* _TASK OBJECTIVE_
Identify all lines of the data containing the string "Person" and copy them.

* _SUPPLIED MATERIAL_
__________

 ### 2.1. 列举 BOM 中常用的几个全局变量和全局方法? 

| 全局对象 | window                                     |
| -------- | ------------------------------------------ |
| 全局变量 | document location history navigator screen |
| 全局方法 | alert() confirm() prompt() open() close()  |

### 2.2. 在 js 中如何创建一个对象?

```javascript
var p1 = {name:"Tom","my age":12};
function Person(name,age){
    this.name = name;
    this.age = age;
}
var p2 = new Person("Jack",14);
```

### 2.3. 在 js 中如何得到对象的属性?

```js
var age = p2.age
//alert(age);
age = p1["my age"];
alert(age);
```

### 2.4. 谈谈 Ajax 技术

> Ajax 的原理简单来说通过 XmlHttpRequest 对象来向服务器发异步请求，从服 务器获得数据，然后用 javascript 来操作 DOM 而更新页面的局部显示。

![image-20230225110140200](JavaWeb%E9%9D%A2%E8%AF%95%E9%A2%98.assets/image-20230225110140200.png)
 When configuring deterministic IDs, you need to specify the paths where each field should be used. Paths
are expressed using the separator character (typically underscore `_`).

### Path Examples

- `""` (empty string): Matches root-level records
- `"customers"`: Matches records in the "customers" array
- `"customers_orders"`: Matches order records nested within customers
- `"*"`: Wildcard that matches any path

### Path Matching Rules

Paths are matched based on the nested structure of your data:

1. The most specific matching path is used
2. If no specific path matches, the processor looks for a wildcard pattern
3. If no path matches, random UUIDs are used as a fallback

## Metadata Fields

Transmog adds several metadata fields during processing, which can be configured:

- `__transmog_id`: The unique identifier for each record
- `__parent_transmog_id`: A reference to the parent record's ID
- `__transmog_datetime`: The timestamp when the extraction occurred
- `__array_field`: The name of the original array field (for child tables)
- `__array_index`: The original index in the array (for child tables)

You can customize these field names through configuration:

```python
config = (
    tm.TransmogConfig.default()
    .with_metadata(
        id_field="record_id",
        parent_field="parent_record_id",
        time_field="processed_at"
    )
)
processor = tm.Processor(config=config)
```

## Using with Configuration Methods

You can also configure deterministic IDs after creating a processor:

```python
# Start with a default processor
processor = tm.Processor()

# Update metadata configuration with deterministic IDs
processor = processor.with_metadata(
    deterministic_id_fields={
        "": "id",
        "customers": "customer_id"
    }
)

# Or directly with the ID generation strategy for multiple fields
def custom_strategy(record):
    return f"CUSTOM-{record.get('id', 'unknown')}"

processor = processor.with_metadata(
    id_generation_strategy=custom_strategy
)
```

__________

* _SOLUTION TO THIS EXERCISE_
function Person(name,age){
var p2 = new Person("Jack",14);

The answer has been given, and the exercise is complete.